* _EXERCISE_:
Exact copies of the line with "JDK_HOME : %JAVA_HOME%" and of all lines after it through the end of the entries are required, and no other lines.

=-=-=-=-=

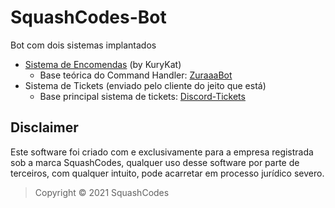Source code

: # SquashCodes-Bot

Bot com dois sistemas implantados
* [Sistema de Encomendas](./encomendas/) (by KuryKat)
  * Base teórica do Command Handler: [ZuraaaBot](https://github.com/zuraaa-projects/ZuraaaBot/)
* Sistema de Tickets (enviado pelo cliente do jeito que está)
  * Base principal sistema de tickets: [Discord-Tickets](https://github.com/discord-tickets/bot)

## Disclaimer
Este software foi criado com e exclusivamente para a empresa registrada sob a marca SquashCodes, qualquer uso desse software por parte de terceiros, com qualquer intuito, pode acarretar em processo jurídico severo.

>  Copyright © 2021 SquashCodes

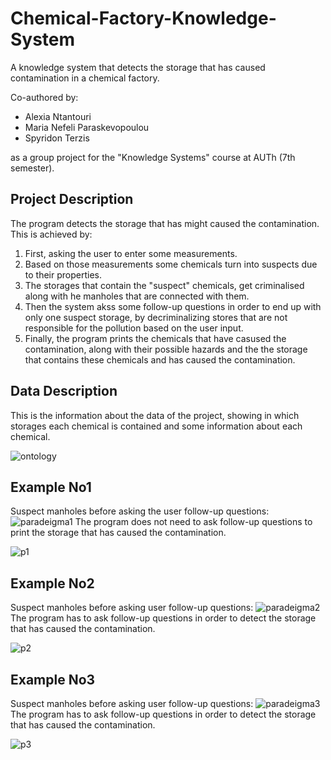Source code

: # Chemical-Factory-Knowledge-System
A knowledge system that detects the storage that has caused contamination in a chemical factory.

Co-authored by:
- Alexia Ntantouri
- Maria Nefeli Paraskevopoulou
- Spyridon Terzis

as a group project for the "Knowledge Systems" course at AUTh (7th semester).

## Project Description
The program detects the storage that has might caused the contamination. This is achieved by:
1. First, asking the user to enter some measurements.
2. Based on those measurements some chemicals turn into suspects due to their properties.
3. The storages that contain the "suspect" chemicals, get criminalised along with he manholes that are connected with them.
4. Then the system akss some follow-up questions in order to end up with only one suspect storage, by decriminalizing stores that are not responsible for the pollution based on the user input.
5. Finally, the program prints the chemicals that have casused the contamination, along with their possible hazards and the the storage that contains these chemicals and has caused the contamination.

## Data Description
This is the information about the data of the project, showing in which storages each chemical is contained and some information about each chemical.

![ontology](https://github.com/alexia-nt/Chemical-Factory-Knowledge-System/assets/74093248/022b170f-4e67-466c-b810-1a68acb66d5d)


## Example No1
Suspect manholes before asking the user follow-up questions:
![paradeigma1](https://github.com/alexia-nt/Chemical-Factory-Knowledge-System/assets/74093248/8e7ffb46-9357-4ce9-bb49-55e6fc36e0b0)
The program does not need to ask follow-up questions to print the storage that has caused the contamination.

![p1](https://github.com/alexia-nt/Chemical-Factory-Knowledge-System/assets/74093248/a4d55413-bbc4-4964-947a-b1c56cb17ec8)

## Example No2
Suspect manholes before asking user follow-up questions:
![paradeigma2](https://github.com/alexia-nt/Chemical-Factory-Knowledge-System/assets/74093248/0c643f03-d440-4cc0-8a21-b5b073cae38f)
The program has to ask follow-up questions in order to detect the storage that has caused the contamination.

![p2](https://github.com/alexia-nt/Chemical-Factory-Knowledge-System/assets/74093248/83a53a37-66e8-49f0-b7f9-4d6ec2b7411b)


## Example No3
Suspect manholes before asking user follow-up questions:
![paradeigma3](https://github.com/alexia-nt/Chemical-Factory-Knowledge-System/assets/74093248/a033ee60-7f4b-4e2c-90ab-dd269cd64a17)
The program has to ask follow-up questions in order to detect the storage that has caused the contamination.

![p3](https://github.com/alexia-nt/Chemical-Factory-Knowledge-System/assets/74093248/181a78bf-6602-49e3-9757-fc242417d61a)

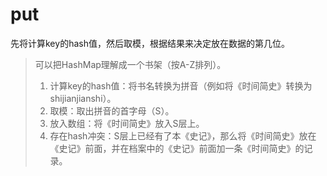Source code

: # put

先将计算key的hash值，然后取模，根据结果来决定放在数据的第几位。

> 可以把HashMap理解成一个书架（按A-Z排列）。
> 1. 计算key的hash值：将书名转换为拼音（例如将《时间简史》转换为shijianjianshi）。
> 2. 取模：取出拼音的首字母（S）。
> 3. 放入数组：将《时间简史》放入S层上。
> 4. 存在hash冲突：S层上已经有了本《史记》，那么将《时间简史》放在《史记》前面，并在档案中的《史记》前面加一条《时间简史》的记录。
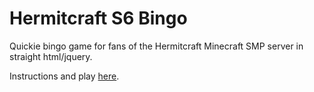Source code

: # Hermitcraft S6 Bingo
Quickie bingo game for fans of the Hermitcraft Minecraft SMP server in straight html/jquery.

Instructions and play [here](https://justatrivialbot.github.io/hermitbingo/).
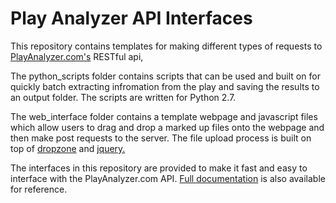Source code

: # Play Analyzer API Interfaces
This repository contains templates for making different types of requests to <a href="http://playAnalyzer.com">PlayAnalyzer.com's</a> RESTful api,

The python_scripts folder contains scripts that can be used and built on for quickly batch extracting infromation from the play and saving the results to an output folder.  The scripts are written for Python 2.7.

The web_interface folder contains a template webpage and javascript files which allow users to drag and drop a marked up files onto the webpage and then make post requests to the server.  The file upload process is built on top of <a href="http://www.dropzonejs.com/">dropzone</a> and <a href="https://jquery.com/">jquery.</a>

The interfaces in this repository are provided to make it fast and easy to interface with the PlayAnalyzer.com API.  <a href="http://docs.playAnalyzer.com">Full documentation</a> is also available for reference.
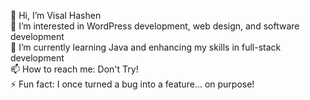 👋 Hi, I’m Visal Hashen  
👀 I’m interested in WordPress development, web design, and software development  
🌱 I’m currently learning Java and enhancing my skills in full-stack development  
📫 How to reach me: Don't Try!                                                  
⚡ Fun fact: I once turned a bug into a feature... on purpose!  

<!---
ashen7022/ashen7022 is a ✨ special ✨ repository because its `README.md` (this file) appears on your GitHub profile.
You can click the Preview link to take a look at your changes.
--->
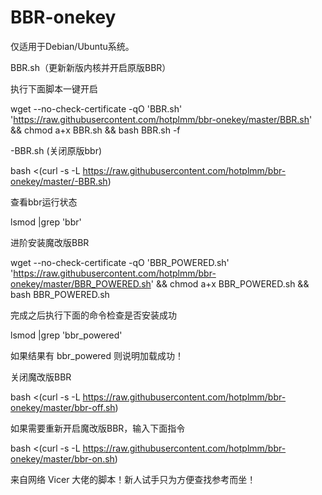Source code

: # BBR-onekey
仅适用于Debian/Ubuntu系统。

BBR.sh（更新新版内核并开启原版BBR）

执行下面脚本一键开启

wget --no-check-certificate -qO 'BBR.sh' 'https://raw.githubusercontent.com/hotplmm/bbr-onekey/master/BBR.sh' && chmod a+x BBR.sh && bash BBR.sh -f

-BBR.sh   (关闭原版bbr)

bash <(curl -s -L https://raw.githubusercontent.com/hotplmm/bbr-onekey/master/-BBR.sh)

查看bbr运行状态

lsmod |grep 'bbr'

进阶安装魔改版BBR

wget --no-check-certificate -qO 'BBR_POWERED.sh' 'https://raw.githubusercontent.com/hotplmm/bbr-onekey/master/BBR_POWERED.sh' && chmod a+x BBR_POWERED.sh && bash BBR_POWERED.sh

完成之后执行下面的命令检查是否安装成功

lsmod |grep 'bbr_powered'

如果结果有 bbr_powered 则说明加载成功！

关闭魔改版BBR

bash <(curl -s -L https://raw.githubusercontent.com/hotplmm/bbr-onekey/master/bbr-off.sh)

如果需要重新开启魔改版BBR，输入下面指令

bash <(curl -s -L https://raw.githubusercontent.com/hotplmm/bbr-onekey/master/bbr-on.sh)

来自网络 Vicer 大佬的脚本！新人试手只为方便查找参考而坐！
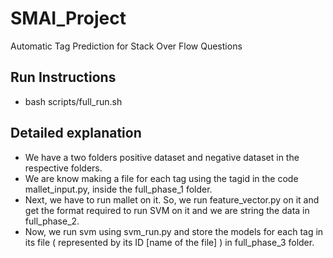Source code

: # SMAI_Project
Automatic Tag Prediction for Stack Over Flow Questions

## Run Instructions

- bash scripts/full_run.sh

## Detailed explanation

- We have a two folders positive dataset and negative dataset in the respective folders. 
- We are know making a file for each tag using the tagid in the code mallet_input.py, inside the full_phase_1 folder.
- Next, we have to run mallet on it. So, we run feature_vector.py on it and get the format required to run SVM on it and we are string the data in full_phase_2.
- Now, we run svm using svm_run.py and store the models for each tag in its file ( represented by its ID [name of the file] ) in full_phase_3 folder.

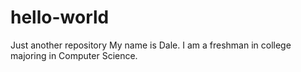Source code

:# hello-world
Just another repository
My name is Dale. I am a freshman in college majoring in Computer Science.

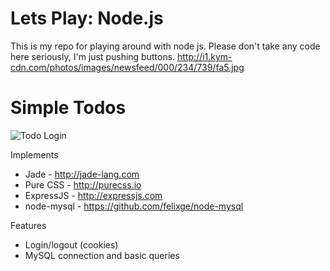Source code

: # Lets Play: Node.js

This is my repo for playing around with node js. Please don't take any code here seriously, I'm just pushing buttons. http://i1.kym-cdn.com/photos/images/newsfeed/000/234/739/fa5.jpg

# Simple Todos
![Todo Login](https://raw.github.com/csbarker/lets_play_nodejs/master/public_html/images/screen1.png)

Implements
* Jade - http://jade-lang.com
* Pure CSS - http://purecss.io
* ExpressJS - http://expressjs.com
* node-mysql - https://github.com/felixge/node-mysql

Features
* Login/logout (cookies)
* MySQL connection and basic queries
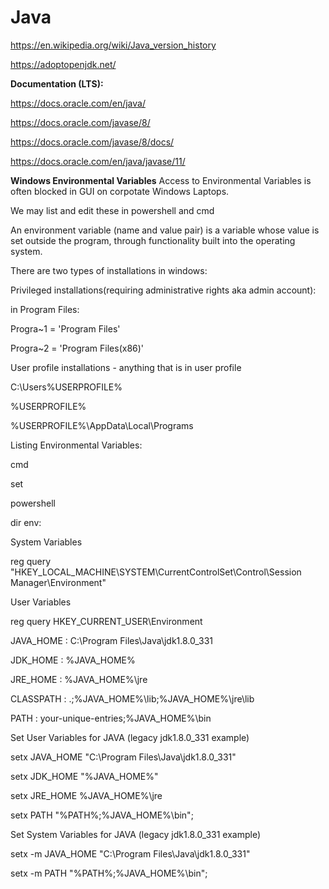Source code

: # Java

https://en.wikipedia.org/wiki/Java_version_history

https://adoptopenjdk.net/

**Documentation (LTS):**

https://docs.oracle.com/en/java/

https://docs.oracle.com/javase/8/

https://docs.oracle.com/javase/8/docs/

https://docs.oracle.com/en/java/javase/11/


**Windows Environmental Variables**
Access to Environmental Variables is often blocked in GUI on corpotate Windows Laptops.

 

We may list and edit these in powershell and cmd

 

An environment variable (name and value pair) is a variable whose value is set outside the program, through functionality built into the operating system.

 

There are two types of installations in windows:

Privileged installations(requiring administrative rights aka admin account):

in Program Files:

 

Progra~1 = 'Program Files'

Progra~2 = 'Program Files(x86)'

 

User profile installations - anything that is in user profile

C:\Users\%USERPROFILE%

%USERPROFILE%

%USERPROFILE%\AppData\Local\Programs




Listing Environmental Variables:

 

cmd

 

set

 

powershell

 

dir env:

 

System Variables

 

reg query "HKEY_LOCAL_MACHINE\SYSTEM\CurrentControlSet\Control\Session Manager\Environment"




User Variables

 

reg query HKEY_CURRENT_USER\Environment

 

JAVA_HOME : C:\Program Files\Java\jdk1.8.0_331

JDK_HOME : %JAVA_HOME%

JRE_HOME : %JAVA_HOME%\jre

CLASSPATH : .;%JAVA_HOME%\lib;%JAVA_HOME%\jre\lib

PATH : your-unique-entries;%JAVA_HOME%\bin

 

Set User Variables for JAVA (legacy jdk1.8.0_331 example)

 

setx JAVA_HOME "C:\Program Files\Java\jdk1.8.0_331"

setx JDK_HOME "%JAVA_HOME%"

setx JRE_HOME %JAVA_HOME%\jre

 

setx PATH "%PATH%;%JAVA_HOME%\bin";

 

Set System Variables for JAVA (legacy jdk1.8.0_331 example)

 

setx -m JAVA_HOME "C:\Program Files\Java\jdk1.8.0_331"

setx -m PATH "%PATH%;%JAVA_HOME%\bin";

=-=-=-=-=

* _OUTPUT OF THE EXERCISE_:
JDK_HOME : %JAVA_HOME%

JRE_HOME : %JAVA_HOME%\jre

CLASSPATH : .;%JAVA_HOME%\lib;%JAVA_HOME%\jre\lib

PATH : your-unique-entries;%JAVA_HOME%\bin

 

Set User Variables for JAVA (legacy jdk1.8.0_331 example)

 

setx JAVA_HOME "C:\Program Files\Java\jdk1.8.0_331"

setx JDK_HOME "%JAVA_HOME%"

setx JRE_HOME %JAVA_HOME%\jre

 

setx PATH "%PATH%;%JAVA_HOME%\bin";

 

Set System Variables for JAVA (legacy jdk1.8.0_331 example)

 

setx -m JAVA_HOME "C:\Program Files\Java\jdk1.8.0_331"

setx -m PATH "%PATH%;%JAVA_HOME%\bin";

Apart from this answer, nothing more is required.